The entries that follow include a run beginning at the line with "experiences the best" and ending at the line with "countries, but is"; restate that run word for word and leave the rest out.

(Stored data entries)
>>>>>

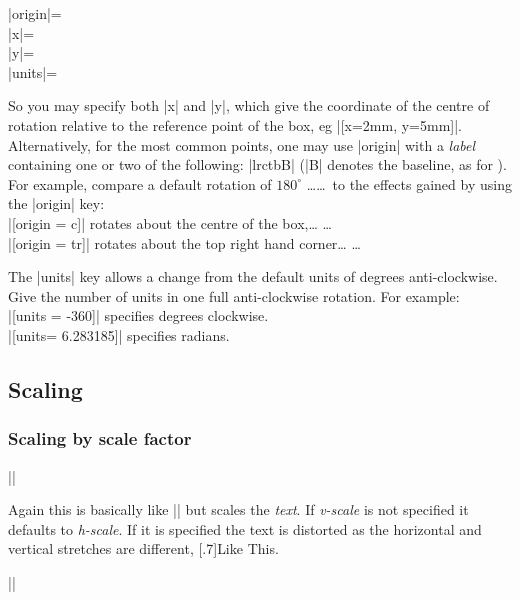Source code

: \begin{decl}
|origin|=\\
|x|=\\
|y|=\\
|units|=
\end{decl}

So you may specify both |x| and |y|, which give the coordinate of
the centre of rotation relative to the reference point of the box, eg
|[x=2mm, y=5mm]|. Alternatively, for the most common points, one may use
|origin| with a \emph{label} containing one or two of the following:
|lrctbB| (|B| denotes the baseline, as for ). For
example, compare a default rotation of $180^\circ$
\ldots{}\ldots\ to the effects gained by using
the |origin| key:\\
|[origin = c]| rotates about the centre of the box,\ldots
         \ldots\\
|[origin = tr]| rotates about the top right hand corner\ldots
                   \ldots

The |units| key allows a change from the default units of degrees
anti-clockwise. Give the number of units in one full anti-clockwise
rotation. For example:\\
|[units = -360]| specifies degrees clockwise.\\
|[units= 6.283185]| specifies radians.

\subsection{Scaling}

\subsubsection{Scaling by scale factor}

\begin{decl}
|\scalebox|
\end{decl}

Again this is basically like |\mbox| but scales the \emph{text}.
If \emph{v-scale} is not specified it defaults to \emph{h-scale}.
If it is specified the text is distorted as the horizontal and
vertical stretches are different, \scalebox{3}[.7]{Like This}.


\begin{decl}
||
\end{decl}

<<<<<
>>>>>

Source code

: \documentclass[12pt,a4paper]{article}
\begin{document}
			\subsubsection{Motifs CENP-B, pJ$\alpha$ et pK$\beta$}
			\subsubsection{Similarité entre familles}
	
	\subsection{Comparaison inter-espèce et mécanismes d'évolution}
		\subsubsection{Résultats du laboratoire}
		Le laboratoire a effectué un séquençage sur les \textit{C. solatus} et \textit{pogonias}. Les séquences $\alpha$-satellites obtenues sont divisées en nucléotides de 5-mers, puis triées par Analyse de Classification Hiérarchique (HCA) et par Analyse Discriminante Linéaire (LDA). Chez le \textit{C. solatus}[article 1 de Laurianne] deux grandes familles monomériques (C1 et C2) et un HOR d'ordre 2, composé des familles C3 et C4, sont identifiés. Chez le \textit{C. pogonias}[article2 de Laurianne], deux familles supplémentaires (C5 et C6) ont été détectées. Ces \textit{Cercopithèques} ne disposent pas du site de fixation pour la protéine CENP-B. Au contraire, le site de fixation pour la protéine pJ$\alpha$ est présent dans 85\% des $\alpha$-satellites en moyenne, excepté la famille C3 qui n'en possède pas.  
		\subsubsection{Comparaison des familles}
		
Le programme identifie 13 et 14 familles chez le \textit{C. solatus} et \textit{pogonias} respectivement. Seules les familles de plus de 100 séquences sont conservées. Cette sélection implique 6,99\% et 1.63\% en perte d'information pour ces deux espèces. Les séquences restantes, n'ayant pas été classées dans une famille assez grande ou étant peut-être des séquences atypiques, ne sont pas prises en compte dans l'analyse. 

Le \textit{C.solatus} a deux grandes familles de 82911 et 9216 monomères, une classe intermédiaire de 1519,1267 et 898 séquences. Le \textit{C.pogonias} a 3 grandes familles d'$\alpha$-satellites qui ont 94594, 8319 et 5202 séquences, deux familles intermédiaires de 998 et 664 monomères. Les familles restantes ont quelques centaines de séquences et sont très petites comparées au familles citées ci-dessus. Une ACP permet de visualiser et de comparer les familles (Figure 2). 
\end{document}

<<<<<
>>>>>

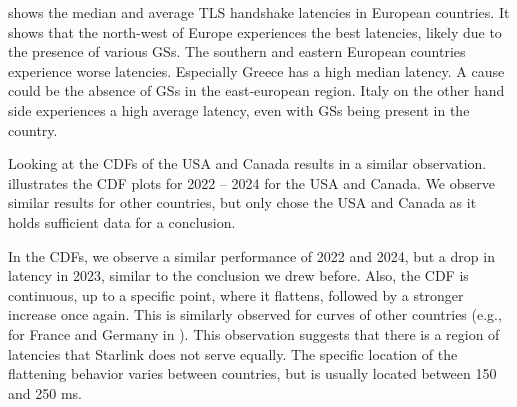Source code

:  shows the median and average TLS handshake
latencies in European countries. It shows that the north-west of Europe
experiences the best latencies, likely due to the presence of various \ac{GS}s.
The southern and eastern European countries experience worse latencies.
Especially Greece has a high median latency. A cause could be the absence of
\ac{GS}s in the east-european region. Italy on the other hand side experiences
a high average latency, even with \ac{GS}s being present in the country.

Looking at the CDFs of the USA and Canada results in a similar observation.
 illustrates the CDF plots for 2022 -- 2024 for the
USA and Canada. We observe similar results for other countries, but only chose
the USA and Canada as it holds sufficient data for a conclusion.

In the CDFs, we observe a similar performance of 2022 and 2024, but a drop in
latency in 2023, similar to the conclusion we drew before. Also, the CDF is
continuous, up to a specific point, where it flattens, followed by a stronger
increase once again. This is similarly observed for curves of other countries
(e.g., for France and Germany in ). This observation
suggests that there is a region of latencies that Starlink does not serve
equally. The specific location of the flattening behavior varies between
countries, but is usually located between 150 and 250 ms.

<<<<<

(Task output)
experiences the best latencies, likely due to the presence of various \ac{GS}s.
The southern and eastern European countries experience worse latencies.
Especially Greece has a high median latency. A cause could be the absence of
\ac{GS}s in the east-european region. Italy on the other hand side experiences
a high average latency, even with \ac{GS}s being present in the country.

Looking at the CDFs of the USA and Canada results in a similar observation.
 illustrates the CDF plots for 2022 -- 2024 for the
USA and Canada. We observe similar results for other countries, but only chose
the USA and Canada as it holds sufficient data for a conclusion.

In the CDFs, we observe a similar performance of 2022 and 2024, but a drop in
latency in 2023, similar to the conclusion we drew before. Also, the CDF is
continuous, up to a specific point, where it flattens, followed by a stronger
increase once again. This is similarly observed for curves of other countries
(e.g., for France and Germany in ). This observation
suggests that there is a region of latencies that Starlink does not serve
equally. The specific location of the flattening behavior varies between
countries, but is usually located between 150 and 250 ms.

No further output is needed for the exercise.